By U.S. Army Europe Public Affairs


  • ‘Bayonets’, Baumholder honored during 170th IBCT deactivation ceremony

    The 170th Infantry Brigade Combat Team Commander Col. Mark Raschke and Command Sgt. Maj. James Ackermann John case their brigade's colors during a deactivation ceremony, held in Baumholder, Germany, Oct. 9.(U.S. Army Photo by Staff. Sgt. Brooks Fletcher, U.S. Army Europe Public Affairs)

  • ‘Bayonets’, Baumholder honored during 170th IBCT deactivation ceremony

    Col. Mark Raschke performs his final salute as the 170th Infantry Brigade Combat Team Commander and concludes the brigade's deactivation ceremony, held in Baumholder, Germany, Oct. 9. (U.S. Army Photo by Staff. Sgt. Brooks Fletcher, U.S. Army Europe Public Affairs)

  • ‘Bayonets’, Baumholder honored during 170th IBCT deactivation ceremony

    Soldiers from 170th Infantry Brigade Combat Team stand in formation during the brigade's deactivation ceremony, held in Baumholder, Germany, Oct. 9. (U.S. Army Photo by Staff. Sgt. Brooks Fletcher, U.S. Army Europe Public Affairs)

BAUMHOLDER, Germany -- The 170th Infantry Brigade Combat Team deactivated in a ceremony at Smith Barracks in Baumholder, Germany, Oct. 9, the first of a number of actions the U.S. Army in Europe as part of its transformation.

“The U.S. Army and Baumholder community have a rich history and this ceremony simply highlights the latest transition, of many, that have occurred,” said 170th IBCT Commander, Col. Mark Raschke.

U.S. Army Europe Commanding General, Lt. Gen. Mark Hertling added that the 170th IBCT’s deactivation ended 50 years of combat units being stationed in Baumholder.

During the ceremony, the brigade cased its colors and, its component battalions received meritorious unit commendations for their service during their deployment to Afghanistan from February 2011 through February 2012.

The success of the 170th IBCT “Bayonet” Brigade, was a direct reflection of the support from the local community, said Hertling.

“The German Baumholder community is our very strongest and most supportive,” Hertling said. “[We] know you understand us and have proven so through supporting us over so many tough missions.”

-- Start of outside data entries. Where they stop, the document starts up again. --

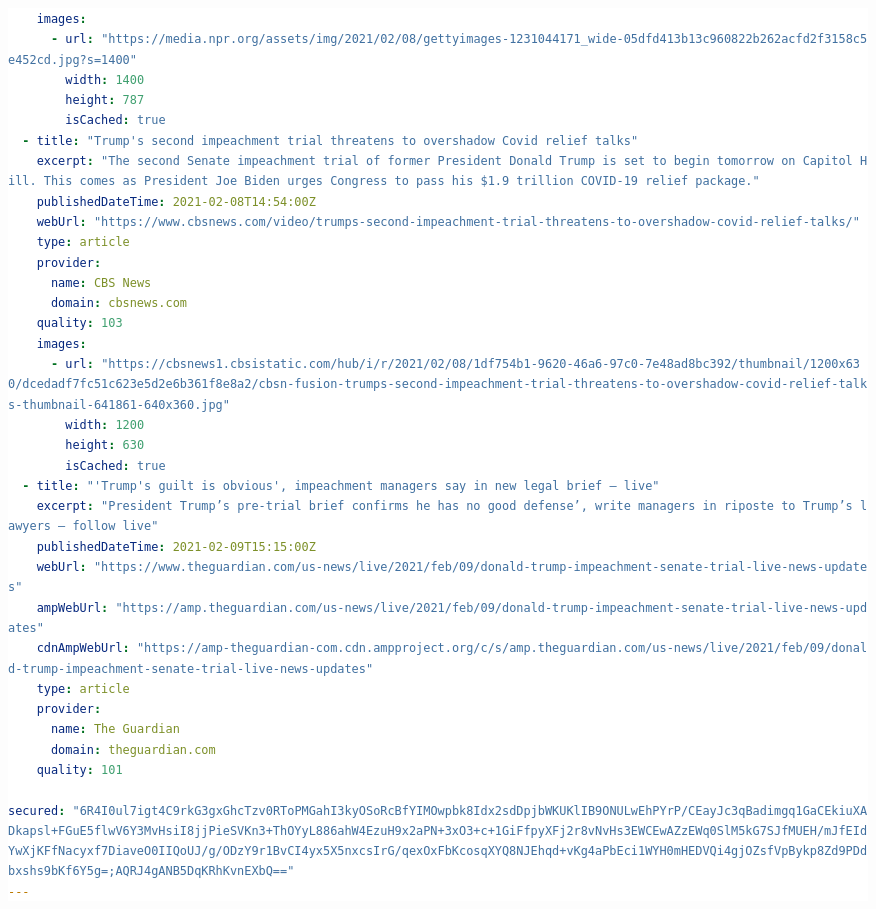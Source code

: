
 ```yaml
    images:
      - url: "https://media.npr.org/assets/img/2021/02/08/gettyimages-1231044171_wide-05dfd413b13c960822b262acfd2f3158c5e452cd.jpg?s=1400"
        width: 1400
        height: 787
        isCached: true
  - title: "Trump's second impeachment trial threatens to overshadow Covid relief talks"
    excerpt: "The second Senate impeachment trial of former President Donald Trump is set to begin tomorrow on Capitol Hill. This comes as President Joe Biden urges Congress to pass his $1.9 trillion COVID-19 relief package."
    publishedDateTime: 2021-02-08T14:54:00Z
    webUrl: "https://www.cbsnews.com/video/trumps-second-impeachment-trial-threatens-to-overshadow-covid-relief-talks/"
    type: article
    provider:
      name: CBS News
      domain: cbsnews.com
    quality: 103
    images:
      - url: "https://cbsnews1.cbsistatic.com/hub/i/r/2021/02/08/1df754b1-9620-46a6-97c0-7e48ad8bc392/thumbnail/1200x630/dcedadf7fc51c623e5d2e6b361f8e8a2/cbsn-fusion-trumps-second-impeachment-trial-threatens-to-overshadow-covid-relief-talks-thumbnail-641861-640x360.jpg"
        width: 1200
        height: 630
        isCached: true
  - title: "'Trump's guilt is obvious', impeachment managers say in new legal brief – live"
    excerpt: "President Trump’s pre-trial brief confirms he has no good defense’, write managers in riposte to Trump’s lawyers – follow live"
    publishedDateTime: 2021-02-09T15:15:00Z
    webUrl: "https://www.theguardian.com/us-news/live/2021/feb/09/donald-trump-impeachment-senate-trial-live-news-updates"
    ampWebUrl: "https://amp.theguardian.com/us-news/live/2021/feb/09/donald-trump-impeachment-senate-trial-live-news-updates"
    cdnAmpWebUrl: "https://amp-theguardian-com.cdn.ampproject.org/c/s/amp.theguardian.com/us-news/live/2021/feb/09/donald-trump-impeachment-senate-trial-live-news-updates"
    type: article
    provider:
      name: The Guardian
      domain: theguardian.com
    quality: 101

secured: "6R4I0ul7igt4C9rkG3gxGhcTzv0RToPMGahI3kyOSoRcBfYIMOwpbk8Idx2sdDpjbWKUKlIB9ONULwEhPYrP/CEayJc3qBadimgq1GaCEkiuXADkapsl+FGuE5flwV6Y3MvHsiI8jjPieSVKn3+ThOYyL886ahW4EzuH9x2aPN+3xO3+c+1GiFfpyXFj2r8vNvHs3EWCEwAZzEWq0SlM5kG7SJfMUEH/mJfEIdYwXjKFfNacyxf7DiaveO0IIQoUJ/g/ODzY9r1BvCI4yx5X5nxcsIrG/qexOxFbKcosqXYQ8NJEhqd+vKg4aPbEci1WYH0mHEDVQi4gjOZsfVpBykp8Zd9PDdbxshs9bKf6Y5g=;AQRJ4gANB5DqKRhKvnEXbQ=="
---
```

Hertling acknowledged that the Soldiers and Family Members, of the 170th IBCT and the German citizens Baumholder will keep the brigade’s legacy alive.

“As each year passes, fewer will know the demands placed on this brigade and community. Even fewer will know the phenomenal history you have all recorded,” Hertling said. “How you were tested and found victorious in combat. How you humbled you foes, gave hope to the desperate, focused on the dignity of a foreign people and remained true to our Army values and our national goals.”

“The people that formed the [170th IBCT] are our legacy. A legacy we can all be very proud of,” Hertling added.

For Staff Sgt. Robert Rivera, the brigade’s color bearer for the ceremony, being a part of the deactivation was a proud moment.

“[Unless the unit gets reactivated], there isn’t going to be anyone else carrying this guidon again,” said the 24th Brigade Support Battalion Soldier and New York native. “To have been the last person to actually hold the guidon and have them case it was a proud moment.”

In July of 2009, the 2nd Brigade, 1st Infantry Division, reflagged as the 170th IBCT. In early 2011, the 170th IBCT deployed in support of Operation Enduring Freedom.
170th IBCT units currently in Baumholder include the 16th Sustainment Brigade, 421st Multifunctional Medical Battalion, 240th Quartermaster Support Company, 317th Maintenance Company, 51st Transportation Company, 557th Medical Company, and the 720th Explosive Ordnance Disposal Company.

“Partnership with the local community is in good hands,” Raschke concluded. “You have made deployments a success, the deactivation seamless, and Baumholder a home.”